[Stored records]
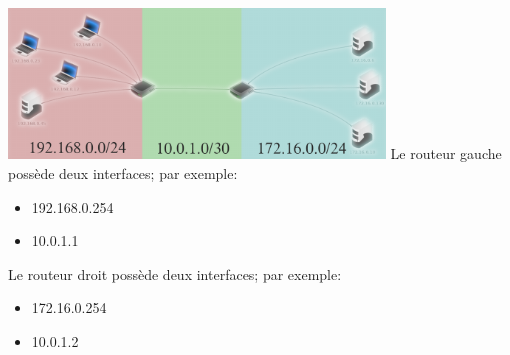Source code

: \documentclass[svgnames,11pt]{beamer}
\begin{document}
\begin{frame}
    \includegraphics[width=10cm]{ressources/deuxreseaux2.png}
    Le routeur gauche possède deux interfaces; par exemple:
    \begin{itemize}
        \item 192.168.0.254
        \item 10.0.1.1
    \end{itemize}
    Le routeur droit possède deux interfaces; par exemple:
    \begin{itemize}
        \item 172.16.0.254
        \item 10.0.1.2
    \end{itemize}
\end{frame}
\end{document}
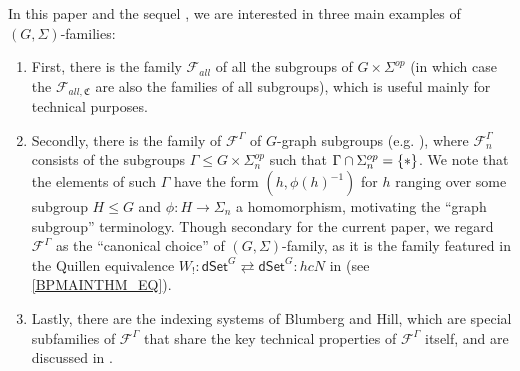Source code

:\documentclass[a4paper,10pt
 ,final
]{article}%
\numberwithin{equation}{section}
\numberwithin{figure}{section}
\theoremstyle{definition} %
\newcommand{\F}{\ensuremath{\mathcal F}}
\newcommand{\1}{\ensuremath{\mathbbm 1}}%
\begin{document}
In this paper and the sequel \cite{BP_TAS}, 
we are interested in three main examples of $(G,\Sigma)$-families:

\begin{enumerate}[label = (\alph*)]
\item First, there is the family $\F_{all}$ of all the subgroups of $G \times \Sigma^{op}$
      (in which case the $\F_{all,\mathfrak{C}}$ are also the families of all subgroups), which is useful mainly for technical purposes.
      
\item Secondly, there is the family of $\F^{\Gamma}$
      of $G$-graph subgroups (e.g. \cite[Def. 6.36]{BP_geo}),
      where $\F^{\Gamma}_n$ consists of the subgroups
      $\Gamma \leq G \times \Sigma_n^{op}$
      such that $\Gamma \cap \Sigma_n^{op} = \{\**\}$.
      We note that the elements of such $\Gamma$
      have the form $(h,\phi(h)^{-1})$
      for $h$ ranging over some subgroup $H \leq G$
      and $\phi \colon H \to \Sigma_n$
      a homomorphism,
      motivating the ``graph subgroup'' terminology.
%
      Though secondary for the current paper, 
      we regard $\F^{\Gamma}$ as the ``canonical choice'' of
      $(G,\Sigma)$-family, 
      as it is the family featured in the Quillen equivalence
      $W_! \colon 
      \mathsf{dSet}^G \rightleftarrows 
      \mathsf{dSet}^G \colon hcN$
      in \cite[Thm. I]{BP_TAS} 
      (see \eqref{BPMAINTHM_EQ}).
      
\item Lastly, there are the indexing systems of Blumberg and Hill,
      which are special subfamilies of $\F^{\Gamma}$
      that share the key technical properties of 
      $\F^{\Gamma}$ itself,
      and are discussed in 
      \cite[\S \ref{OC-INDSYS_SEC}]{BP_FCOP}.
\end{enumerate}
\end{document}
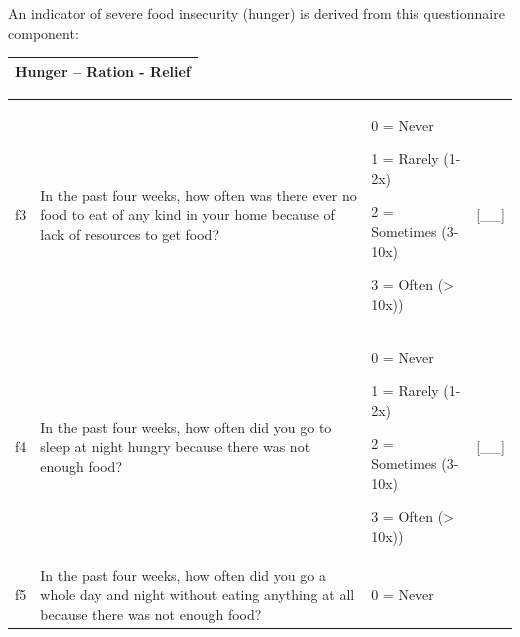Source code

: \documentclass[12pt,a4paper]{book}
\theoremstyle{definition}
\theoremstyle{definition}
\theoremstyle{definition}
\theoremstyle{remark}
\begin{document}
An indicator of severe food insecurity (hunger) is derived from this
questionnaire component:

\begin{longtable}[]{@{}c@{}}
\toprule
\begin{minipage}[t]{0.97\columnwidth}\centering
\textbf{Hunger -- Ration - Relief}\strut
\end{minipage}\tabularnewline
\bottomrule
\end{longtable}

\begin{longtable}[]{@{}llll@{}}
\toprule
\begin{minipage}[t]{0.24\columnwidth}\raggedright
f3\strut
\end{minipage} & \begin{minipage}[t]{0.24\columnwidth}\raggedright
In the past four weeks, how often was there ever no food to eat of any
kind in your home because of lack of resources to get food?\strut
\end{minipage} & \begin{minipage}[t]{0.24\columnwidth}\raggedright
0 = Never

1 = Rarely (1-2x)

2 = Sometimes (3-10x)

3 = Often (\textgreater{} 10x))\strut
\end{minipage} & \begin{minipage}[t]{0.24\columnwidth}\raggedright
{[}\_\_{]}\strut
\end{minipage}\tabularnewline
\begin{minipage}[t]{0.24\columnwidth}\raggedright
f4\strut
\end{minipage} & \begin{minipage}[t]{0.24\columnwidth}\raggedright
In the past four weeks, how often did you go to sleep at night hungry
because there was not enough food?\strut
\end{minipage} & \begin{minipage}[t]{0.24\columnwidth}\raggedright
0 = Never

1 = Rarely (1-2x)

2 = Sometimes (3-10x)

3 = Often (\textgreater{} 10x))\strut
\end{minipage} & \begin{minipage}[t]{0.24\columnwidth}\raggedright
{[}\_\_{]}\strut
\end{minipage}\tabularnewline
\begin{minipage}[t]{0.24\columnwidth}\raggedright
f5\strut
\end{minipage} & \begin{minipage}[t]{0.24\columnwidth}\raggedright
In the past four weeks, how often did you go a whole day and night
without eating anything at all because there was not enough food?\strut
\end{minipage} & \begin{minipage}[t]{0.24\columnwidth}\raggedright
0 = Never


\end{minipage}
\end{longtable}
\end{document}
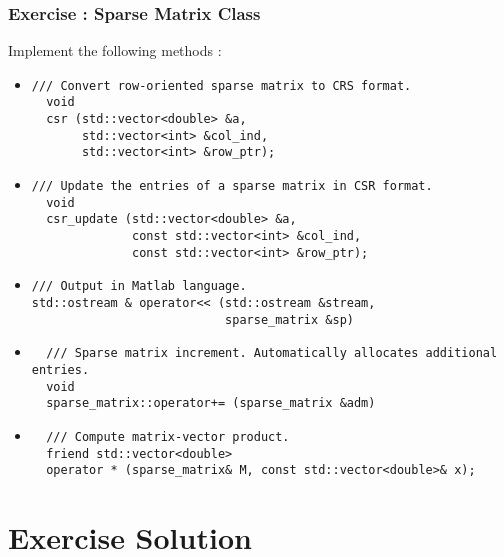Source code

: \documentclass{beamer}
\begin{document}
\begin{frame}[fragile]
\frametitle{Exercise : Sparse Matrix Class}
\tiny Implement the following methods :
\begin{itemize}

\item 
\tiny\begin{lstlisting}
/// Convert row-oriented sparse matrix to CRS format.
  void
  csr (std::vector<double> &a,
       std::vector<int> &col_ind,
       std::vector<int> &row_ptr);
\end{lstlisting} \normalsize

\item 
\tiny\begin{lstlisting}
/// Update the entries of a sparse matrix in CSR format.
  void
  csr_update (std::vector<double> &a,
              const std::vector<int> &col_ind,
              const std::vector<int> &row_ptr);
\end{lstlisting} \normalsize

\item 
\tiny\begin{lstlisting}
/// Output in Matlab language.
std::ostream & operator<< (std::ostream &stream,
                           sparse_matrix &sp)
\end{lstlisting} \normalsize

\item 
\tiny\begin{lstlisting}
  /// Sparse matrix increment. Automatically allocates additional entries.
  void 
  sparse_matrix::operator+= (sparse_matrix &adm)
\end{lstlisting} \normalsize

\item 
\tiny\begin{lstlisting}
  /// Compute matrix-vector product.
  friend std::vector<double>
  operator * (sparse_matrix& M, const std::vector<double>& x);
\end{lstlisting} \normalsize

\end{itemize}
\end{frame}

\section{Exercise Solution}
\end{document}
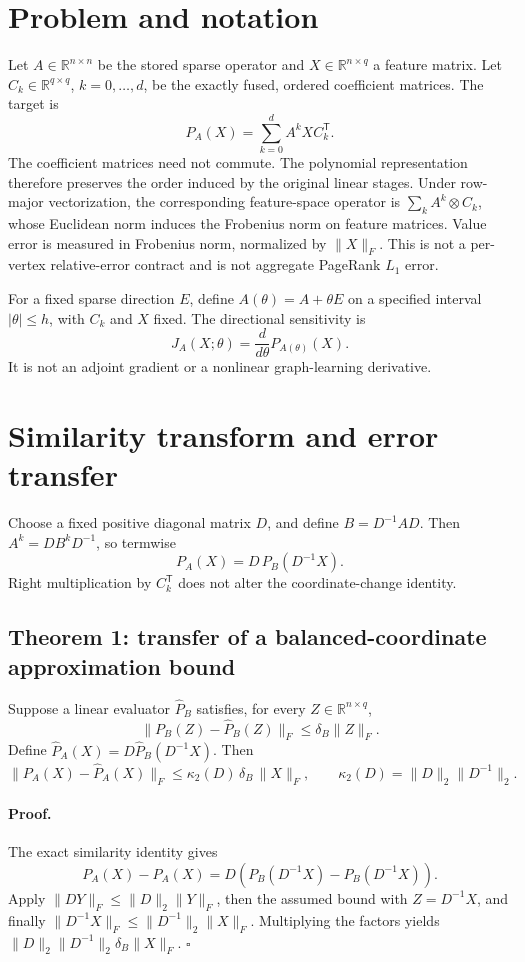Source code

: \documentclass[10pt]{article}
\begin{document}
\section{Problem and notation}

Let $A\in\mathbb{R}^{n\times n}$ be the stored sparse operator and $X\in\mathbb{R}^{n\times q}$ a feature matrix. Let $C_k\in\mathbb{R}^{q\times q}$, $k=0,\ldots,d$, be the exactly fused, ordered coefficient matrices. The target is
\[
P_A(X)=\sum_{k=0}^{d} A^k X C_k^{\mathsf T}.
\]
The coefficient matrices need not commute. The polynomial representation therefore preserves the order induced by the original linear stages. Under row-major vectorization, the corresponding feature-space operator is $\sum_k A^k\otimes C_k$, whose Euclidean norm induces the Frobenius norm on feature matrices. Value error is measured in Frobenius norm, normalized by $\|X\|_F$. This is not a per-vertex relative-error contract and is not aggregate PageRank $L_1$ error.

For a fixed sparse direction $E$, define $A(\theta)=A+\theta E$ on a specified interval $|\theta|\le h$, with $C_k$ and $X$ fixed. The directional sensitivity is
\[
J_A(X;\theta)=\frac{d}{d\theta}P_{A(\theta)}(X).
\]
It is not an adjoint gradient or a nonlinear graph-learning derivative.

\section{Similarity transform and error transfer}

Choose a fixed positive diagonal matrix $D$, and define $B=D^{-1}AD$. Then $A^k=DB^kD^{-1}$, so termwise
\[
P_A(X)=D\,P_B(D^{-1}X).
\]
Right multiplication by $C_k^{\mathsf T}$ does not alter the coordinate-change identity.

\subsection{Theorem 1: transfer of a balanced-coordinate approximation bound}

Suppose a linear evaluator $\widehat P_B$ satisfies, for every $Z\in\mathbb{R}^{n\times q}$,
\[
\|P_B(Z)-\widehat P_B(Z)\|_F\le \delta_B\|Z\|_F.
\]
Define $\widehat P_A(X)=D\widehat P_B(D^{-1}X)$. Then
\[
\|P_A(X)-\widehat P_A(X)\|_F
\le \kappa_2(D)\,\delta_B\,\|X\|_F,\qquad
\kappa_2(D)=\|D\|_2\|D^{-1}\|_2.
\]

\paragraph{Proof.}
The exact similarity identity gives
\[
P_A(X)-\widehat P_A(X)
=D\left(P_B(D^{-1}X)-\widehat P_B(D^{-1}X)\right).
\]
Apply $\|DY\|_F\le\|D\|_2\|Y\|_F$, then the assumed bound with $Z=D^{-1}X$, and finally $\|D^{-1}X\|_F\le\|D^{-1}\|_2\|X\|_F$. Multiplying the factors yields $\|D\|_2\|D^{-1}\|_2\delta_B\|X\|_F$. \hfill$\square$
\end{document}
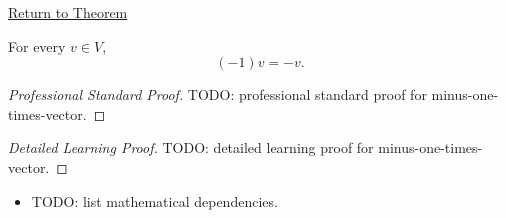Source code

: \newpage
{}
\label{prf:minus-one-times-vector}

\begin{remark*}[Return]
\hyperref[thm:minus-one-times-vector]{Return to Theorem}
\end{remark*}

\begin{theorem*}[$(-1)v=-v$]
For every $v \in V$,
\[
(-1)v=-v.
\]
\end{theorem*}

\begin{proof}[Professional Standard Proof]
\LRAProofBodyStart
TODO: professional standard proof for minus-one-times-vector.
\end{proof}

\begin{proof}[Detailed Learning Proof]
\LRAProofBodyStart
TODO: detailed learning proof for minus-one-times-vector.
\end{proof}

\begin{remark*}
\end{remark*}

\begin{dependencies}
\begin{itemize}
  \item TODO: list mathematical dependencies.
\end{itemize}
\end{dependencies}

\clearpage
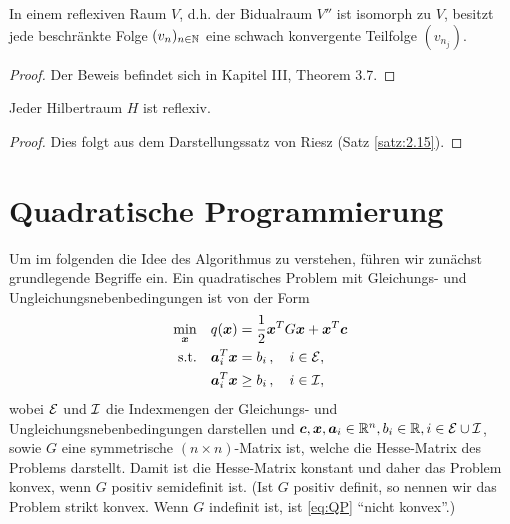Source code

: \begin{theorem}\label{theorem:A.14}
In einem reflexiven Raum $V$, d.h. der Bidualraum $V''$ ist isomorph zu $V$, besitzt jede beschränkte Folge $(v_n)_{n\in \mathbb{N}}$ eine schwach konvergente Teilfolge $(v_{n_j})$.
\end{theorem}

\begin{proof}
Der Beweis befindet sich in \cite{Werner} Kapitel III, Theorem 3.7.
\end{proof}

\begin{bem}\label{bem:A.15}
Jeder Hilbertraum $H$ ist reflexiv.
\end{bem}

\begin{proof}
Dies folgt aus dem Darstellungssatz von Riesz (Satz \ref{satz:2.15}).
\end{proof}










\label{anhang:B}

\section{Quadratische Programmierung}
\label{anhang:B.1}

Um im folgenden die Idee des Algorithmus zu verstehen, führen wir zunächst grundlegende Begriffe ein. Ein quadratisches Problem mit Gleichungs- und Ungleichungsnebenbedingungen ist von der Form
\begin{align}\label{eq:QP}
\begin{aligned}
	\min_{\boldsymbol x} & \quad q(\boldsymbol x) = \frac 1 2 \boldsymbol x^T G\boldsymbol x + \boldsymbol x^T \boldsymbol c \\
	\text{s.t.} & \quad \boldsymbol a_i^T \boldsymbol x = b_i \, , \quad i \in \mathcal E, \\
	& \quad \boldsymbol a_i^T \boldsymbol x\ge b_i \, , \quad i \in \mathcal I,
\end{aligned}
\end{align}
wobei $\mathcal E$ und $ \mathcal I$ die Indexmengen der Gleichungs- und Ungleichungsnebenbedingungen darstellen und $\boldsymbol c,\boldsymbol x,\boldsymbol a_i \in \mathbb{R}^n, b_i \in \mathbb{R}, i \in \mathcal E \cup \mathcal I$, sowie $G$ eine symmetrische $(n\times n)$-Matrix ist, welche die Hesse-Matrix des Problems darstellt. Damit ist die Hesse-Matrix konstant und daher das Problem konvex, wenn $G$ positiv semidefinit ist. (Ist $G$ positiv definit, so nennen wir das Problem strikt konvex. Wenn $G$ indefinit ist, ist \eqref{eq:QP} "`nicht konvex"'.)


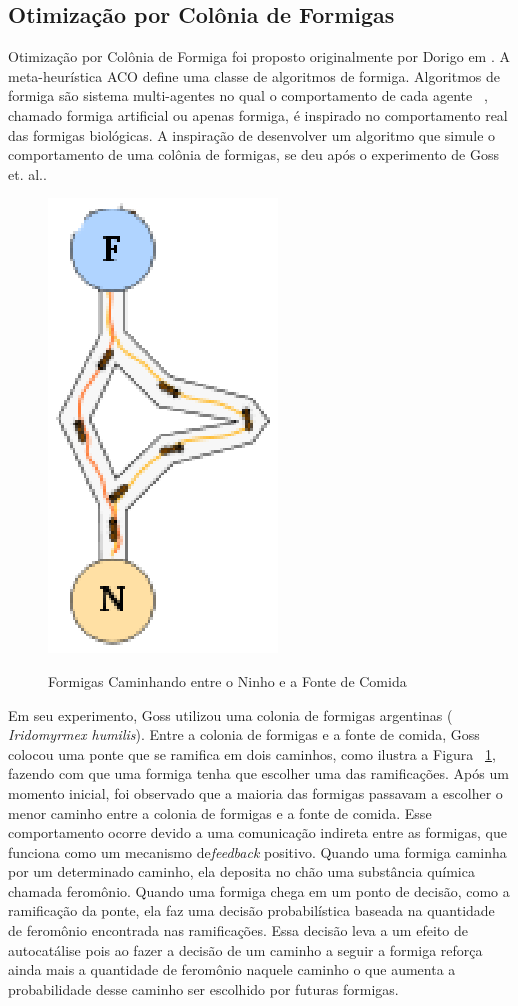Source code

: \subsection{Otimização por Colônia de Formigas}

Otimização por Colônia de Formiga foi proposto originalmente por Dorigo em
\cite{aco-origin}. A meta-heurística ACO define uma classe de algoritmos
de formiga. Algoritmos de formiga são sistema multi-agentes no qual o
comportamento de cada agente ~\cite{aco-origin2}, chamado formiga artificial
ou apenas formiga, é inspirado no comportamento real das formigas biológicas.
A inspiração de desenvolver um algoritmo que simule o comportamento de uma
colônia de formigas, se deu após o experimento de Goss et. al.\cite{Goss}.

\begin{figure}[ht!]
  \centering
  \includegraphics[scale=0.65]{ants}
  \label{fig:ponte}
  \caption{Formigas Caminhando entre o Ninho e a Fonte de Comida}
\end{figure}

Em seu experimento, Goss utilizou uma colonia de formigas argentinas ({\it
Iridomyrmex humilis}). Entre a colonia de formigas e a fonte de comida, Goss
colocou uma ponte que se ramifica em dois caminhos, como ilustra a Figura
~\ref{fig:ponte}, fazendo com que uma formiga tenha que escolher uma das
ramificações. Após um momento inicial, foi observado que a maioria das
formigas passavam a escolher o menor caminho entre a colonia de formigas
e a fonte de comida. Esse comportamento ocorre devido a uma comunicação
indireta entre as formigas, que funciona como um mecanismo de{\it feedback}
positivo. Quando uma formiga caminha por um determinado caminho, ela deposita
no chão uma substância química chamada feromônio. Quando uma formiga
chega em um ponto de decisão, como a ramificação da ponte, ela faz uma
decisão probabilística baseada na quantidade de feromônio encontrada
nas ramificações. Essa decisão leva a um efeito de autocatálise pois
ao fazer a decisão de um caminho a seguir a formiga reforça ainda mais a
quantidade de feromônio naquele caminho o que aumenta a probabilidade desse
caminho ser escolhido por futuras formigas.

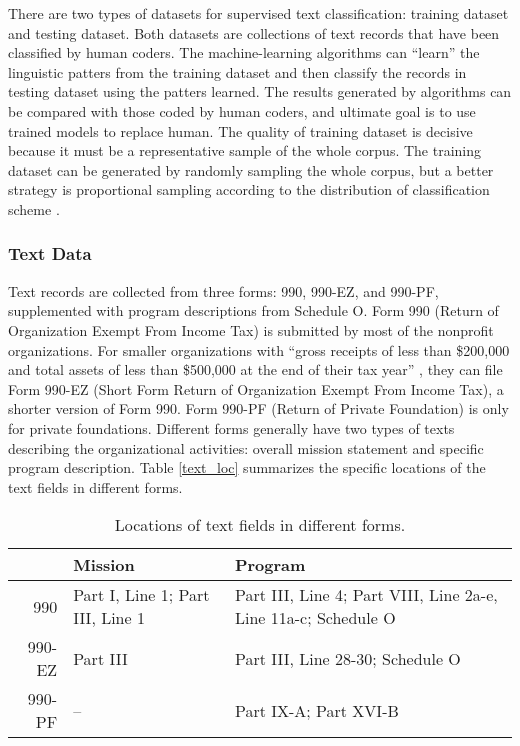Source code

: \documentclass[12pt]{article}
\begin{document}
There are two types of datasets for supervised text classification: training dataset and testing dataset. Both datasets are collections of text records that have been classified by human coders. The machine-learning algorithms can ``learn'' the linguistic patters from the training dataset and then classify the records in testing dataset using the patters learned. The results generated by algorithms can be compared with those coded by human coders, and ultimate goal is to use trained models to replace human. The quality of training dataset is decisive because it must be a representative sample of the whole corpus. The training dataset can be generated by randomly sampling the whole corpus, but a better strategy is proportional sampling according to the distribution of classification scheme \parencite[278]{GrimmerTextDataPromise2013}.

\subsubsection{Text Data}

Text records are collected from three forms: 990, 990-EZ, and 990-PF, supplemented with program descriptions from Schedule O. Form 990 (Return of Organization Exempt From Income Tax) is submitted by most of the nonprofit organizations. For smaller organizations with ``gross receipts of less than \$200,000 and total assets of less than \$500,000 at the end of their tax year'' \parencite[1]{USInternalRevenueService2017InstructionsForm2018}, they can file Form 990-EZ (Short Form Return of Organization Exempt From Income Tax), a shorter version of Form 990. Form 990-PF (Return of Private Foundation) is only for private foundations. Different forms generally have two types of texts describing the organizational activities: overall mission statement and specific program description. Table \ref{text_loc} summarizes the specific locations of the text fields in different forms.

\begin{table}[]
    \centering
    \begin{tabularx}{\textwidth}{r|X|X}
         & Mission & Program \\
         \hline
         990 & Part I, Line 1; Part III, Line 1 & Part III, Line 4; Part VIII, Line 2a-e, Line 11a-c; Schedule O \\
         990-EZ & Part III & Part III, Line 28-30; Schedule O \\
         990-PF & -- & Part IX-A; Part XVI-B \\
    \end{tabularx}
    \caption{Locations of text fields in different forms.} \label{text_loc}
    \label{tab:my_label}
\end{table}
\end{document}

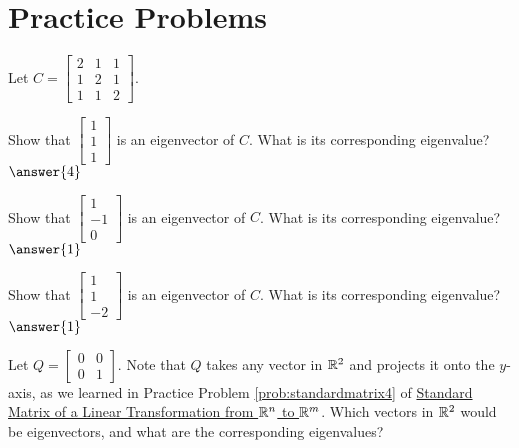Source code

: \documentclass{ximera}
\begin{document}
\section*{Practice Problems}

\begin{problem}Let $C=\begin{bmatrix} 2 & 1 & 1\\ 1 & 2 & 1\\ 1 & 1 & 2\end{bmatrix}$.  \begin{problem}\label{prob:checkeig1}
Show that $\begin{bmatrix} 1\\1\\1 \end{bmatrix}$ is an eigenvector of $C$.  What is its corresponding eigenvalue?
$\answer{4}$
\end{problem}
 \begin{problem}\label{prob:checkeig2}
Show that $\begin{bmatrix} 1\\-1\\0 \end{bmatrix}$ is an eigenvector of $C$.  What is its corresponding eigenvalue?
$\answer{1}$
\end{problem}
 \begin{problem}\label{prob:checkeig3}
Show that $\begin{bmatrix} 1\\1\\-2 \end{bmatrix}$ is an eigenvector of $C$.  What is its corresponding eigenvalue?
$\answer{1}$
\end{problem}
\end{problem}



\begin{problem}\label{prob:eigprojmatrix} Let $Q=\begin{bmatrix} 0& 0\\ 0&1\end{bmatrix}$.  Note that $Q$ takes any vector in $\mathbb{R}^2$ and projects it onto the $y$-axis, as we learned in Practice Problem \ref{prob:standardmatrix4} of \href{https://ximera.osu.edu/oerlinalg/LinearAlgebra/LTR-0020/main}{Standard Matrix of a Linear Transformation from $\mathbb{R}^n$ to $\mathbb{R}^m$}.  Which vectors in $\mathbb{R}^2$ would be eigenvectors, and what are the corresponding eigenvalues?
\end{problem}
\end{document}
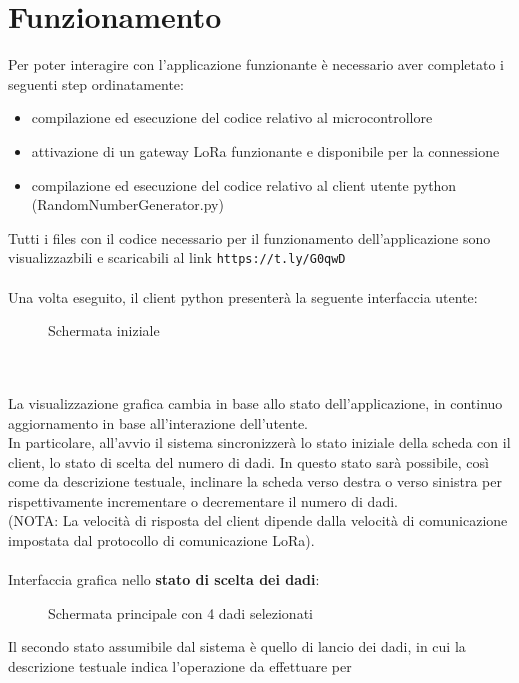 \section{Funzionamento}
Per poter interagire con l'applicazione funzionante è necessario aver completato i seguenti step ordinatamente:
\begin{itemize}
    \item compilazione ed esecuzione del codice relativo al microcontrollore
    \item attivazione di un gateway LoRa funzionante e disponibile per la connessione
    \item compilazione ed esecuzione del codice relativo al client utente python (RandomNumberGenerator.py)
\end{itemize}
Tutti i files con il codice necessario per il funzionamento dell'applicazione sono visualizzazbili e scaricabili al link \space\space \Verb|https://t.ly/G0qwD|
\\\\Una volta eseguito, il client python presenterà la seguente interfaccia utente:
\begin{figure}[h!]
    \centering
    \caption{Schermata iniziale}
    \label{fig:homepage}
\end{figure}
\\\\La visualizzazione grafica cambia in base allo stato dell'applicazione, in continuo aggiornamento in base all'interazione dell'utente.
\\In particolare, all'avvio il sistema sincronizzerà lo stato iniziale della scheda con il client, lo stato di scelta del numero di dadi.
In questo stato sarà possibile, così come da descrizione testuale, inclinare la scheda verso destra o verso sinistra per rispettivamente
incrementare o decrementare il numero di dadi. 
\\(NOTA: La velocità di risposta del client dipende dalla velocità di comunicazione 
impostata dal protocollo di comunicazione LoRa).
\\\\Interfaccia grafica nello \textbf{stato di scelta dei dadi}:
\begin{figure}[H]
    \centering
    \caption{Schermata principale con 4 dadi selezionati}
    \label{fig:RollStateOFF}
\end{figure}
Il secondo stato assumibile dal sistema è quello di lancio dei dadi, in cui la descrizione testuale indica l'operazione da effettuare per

# Problem details:
Reproduce verbatim the lines above, from the line with "such that $\Gamma" through the line with "which are special".

# Reply:
      such that $\Gamma \cap \Sigma_n^{op} = \{\**\}$.
      We note that the elements of such $\Gamma$
      have the form $(h,\phi(h)^{-1})$
      for $h$ ranging over some subgroup $H \leq G$
      and $\phi \colon H \to \Sigma_n$
      a homomorphism,
      motivating the ``graph subgroup'' terminology.
%
      Though secondary for the current paper, 
      we regard $\F^{\Gamma}$ as the ``canonical choice'' of
      $(G,\Sigma)$-family, 
      as it is the family featured in the Quillen equivalence
      $W_! \colon 
      \mathsf{dSet}^G \rightleftarrows 
      \mathsf{dSet}^G \colon hcN$
      in \cite[Thm. I]{BP_TAS} 
      (see \eqref{BPMAINTHM_EQ}).
      
\item Lastly, there are the indexing systems of Blumberg and Hill,
      which are special subfamilies of $\F^{\Gamma}$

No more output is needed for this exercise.